Investors may be underestimating British resolve to leave the
European Union, and that could firmly plunge Europe’s stocks into a
full-blown bear market.
That’s according to a Monday note on so-called Brexit worries written
by a group of Morgan Stanley economists led by Jacob Nell. The note
suggests that European stock investors may be caught flat-footed in the
event the U.K. votes in favor of exiting the EU.
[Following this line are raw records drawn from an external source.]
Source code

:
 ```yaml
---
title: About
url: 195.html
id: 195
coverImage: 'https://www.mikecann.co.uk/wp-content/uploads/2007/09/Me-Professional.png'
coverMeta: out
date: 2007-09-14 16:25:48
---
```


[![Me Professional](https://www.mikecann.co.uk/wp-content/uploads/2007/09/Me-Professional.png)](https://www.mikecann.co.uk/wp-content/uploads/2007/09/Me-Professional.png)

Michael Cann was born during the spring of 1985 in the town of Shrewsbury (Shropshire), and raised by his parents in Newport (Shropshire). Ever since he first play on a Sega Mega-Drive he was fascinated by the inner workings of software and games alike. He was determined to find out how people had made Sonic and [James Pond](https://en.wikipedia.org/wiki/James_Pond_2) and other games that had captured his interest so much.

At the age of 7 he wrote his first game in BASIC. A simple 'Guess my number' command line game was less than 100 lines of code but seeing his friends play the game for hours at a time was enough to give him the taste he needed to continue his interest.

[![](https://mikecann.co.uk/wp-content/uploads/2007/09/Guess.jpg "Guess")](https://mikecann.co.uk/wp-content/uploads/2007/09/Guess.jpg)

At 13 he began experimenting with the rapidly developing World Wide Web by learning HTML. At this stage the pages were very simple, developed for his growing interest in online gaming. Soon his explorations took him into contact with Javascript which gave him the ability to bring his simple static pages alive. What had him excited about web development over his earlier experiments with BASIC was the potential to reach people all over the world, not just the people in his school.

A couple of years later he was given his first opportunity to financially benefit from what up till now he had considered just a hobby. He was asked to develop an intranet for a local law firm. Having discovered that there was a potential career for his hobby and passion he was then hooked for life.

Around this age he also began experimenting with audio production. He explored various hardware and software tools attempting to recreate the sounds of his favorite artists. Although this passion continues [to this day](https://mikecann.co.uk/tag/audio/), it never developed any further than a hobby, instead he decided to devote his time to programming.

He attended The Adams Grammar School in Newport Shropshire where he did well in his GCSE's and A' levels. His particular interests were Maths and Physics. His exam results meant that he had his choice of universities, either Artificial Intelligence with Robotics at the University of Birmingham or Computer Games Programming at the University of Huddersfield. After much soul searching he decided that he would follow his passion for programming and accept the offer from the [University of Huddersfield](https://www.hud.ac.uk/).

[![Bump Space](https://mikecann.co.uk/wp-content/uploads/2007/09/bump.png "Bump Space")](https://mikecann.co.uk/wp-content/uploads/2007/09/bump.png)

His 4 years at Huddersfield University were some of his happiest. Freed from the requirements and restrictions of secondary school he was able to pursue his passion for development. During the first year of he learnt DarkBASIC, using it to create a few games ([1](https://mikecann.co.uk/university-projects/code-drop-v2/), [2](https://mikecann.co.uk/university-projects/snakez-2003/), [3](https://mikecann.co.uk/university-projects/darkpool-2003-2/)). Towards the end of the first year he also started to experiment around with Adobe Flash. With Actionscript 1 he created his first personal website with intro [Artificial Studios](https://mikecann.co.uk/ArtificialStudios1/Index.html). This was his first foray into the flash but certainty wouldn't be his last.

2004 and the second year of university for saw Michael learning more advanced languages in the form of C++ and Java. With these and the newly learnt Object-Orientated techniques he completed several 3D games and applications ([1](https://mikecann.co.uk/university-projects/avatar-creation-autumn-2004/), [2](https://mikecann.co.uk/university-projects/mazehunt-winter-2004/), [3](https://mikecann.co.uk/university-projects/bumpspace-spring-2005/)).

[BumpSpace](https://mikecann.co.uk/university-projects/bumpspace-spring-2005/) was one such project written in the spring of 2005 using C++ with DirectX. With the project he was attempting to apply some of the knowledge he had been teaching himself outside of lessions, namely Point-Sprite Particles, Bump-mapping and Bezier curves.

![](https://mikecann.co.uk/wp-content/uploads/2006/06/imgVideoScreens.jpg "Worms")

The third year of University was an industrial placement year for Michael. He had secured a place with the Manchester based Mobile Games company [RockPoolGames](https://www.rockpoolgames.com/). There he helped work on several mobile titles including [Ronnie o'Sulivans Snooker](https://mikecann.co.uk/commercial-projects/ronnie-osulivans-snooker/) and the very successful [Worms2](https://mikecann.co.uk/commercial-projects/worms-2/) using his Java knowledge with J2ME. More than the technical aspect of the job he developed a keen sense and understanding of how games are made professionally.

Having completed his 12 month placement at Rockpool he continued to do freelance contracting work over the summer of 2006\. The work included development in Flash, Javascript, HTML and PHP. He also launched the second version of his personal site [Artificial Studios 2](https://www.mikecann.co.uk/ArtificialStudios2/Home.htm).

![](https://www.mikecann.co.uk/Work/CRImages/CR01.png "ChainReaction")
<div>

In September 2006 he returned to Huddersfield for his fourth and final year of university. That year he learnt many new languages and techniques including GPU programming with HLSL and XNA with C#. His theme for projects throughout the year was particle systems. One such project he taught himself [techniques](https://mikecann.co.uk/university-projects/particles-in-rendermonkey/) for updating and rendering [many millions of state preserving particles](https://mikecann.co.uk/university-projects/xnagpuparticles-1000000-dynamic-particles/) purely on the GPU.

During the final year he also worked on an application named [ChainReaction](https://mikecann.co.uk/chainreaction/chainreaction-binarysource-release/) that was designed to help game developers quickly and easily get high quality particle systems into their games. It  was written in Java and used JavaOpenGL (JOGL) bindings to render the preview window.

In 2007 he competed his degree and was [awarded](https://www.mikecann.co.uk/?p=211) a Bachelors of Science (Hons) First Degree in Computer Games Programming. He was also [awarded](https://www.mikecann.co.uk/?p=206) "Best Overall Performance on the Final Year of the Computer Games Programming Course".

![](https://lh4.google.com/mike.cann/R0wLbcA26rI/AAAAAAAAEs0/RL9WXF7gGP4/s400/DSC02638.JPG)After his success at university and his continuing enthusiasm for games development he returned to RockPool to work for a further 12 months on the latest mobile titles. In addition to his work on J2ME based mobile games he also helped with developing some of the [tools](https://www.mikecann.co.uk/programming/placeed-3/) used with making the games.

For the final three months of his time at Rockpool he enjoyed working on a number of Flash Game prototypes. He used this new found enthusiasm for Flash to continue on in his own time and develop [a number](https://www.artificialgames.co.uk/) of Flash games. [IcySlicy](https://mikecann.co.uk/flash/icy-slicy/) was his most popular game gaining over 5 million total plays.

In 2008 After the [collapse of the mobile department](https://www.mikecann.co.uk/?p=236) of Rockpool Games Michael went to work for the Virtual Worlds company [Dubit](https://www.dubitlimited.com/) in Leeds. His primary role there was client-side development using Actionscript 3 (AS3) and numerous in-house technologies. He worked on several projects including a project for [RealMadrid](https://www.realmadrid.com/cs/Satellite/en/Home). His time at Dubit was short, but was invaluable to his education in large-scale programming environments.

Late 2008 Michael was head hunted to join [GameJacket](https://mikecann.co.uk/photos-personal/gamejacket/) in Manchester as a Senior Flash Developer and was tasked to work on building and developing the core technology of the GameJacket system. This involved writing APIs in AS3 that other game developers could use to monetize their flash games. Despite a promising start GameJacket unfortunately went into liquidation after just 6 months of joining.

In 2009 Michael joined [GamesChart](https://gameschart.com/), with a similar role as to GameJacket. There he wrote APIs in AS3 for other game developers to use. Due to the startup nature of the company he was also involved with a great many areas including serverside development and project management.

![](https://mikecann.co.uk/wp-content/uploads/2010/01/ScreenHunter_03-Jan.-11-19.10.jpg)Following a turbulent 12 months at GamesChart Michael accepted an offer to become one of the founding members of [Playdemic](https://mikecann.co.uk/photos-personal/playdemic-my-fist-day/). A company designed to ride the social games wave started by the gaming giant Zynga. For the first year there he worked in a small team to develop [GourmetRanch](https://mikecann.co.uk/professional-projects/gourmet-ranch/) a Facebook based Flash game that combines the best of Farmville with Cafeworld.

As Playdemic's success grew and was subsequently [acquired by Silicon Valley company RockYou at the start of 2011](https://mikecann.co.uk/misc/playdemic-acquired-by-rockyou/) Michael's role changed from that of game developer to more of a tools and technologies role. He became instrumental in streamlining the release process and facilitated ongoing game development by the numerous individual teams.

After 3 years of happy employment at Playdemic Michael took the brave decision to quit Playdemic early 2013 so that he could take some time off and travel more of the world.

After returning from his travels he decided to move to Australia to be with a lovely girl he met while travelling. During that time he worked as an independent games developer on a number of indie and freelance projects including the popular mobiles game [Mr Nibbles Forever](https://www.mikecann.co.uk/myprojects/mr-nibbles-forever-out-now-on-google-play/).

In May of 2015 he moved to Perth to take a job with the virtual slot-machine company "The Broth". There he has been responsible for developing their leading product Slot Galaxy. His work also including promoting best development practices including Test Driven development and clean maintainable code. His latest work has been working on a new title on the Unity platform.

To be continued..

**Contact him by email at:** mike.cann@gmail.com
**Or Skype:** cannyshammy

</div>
Morgan Stanley said European stocks are susceptible to pitching lower
because they already had been under pressure due to concerns about
sluggish eurozone growth. Combine that with European equities’s tendency
to be more volatile than their U.S. counterparts and it is a recipe for
a potentially steep Brexit-fueled selloff, Morgan Stanley said.
The Stoxx 600 Europe Index is already down 18% compared with this
time last year, and 12% off year to date. Meanwhile, the S&P 500
index is down 1% from this time last year, and up 1% year to date.
“At our European equity conference last week, only 5% expected the UK
to vote for Leave,” Morgan Stanley said. “Maybe it is exhaustion over
‘political false alarms’ in Europe, or confidence that this is an issue
that markets can take in their stride.”
In a poll of 42 clients, Morgan Stanley found a majority expect an up
to 10% decline in European stocks three months following a Brexit, with
a third of respondents expecting a drop of up to 20%. When Morgan
Stanley took their poll, 60% of investors they surveyed estimated that
55% or more of Britons would vote to remain in the EU.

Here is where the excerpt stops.